Entries shown:
##########

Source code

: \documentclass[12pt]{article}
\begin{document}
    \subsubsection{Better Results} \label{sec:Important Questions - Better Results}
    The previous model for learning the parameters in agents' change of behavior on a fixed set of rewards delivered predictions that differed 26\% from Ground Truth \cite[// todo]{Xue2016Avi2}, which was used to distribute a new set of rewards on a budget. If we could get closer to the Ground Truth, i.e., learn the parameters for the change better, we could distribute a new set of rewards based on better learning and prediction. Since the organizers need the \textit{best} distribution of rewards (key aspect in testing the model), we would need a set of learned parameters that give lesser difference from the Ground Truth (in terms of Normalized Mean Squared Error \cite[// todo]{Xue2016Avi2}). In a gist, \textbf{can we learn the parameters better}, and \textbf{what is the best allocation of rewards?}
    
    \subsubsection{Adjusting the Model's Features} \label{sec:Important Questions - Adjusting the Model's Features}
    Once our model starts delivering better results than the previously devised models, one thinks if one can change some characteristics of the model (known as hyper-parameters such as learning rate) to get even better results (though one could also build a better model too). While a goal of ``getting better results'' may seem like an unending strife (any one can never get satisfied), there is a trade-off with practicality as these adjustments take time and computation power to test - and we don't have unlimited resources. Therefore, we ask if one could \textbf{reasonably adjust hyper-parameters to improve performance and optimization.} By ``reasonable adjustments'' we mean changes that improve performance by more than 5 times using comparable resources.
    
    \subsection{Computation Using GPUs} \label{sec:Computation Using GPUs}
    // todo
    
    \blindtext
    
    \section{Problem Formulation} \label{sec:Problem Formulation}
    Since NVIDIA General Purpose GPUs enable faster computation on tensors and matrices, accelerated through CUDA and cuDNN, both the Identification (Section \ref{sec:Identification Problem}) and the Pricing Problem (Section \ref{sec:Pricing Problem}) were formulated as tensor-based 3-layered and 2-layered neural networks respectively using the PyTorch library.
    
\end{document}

##########

Note how many lines in the material hold the word "learning", and give that number with nothing added.

2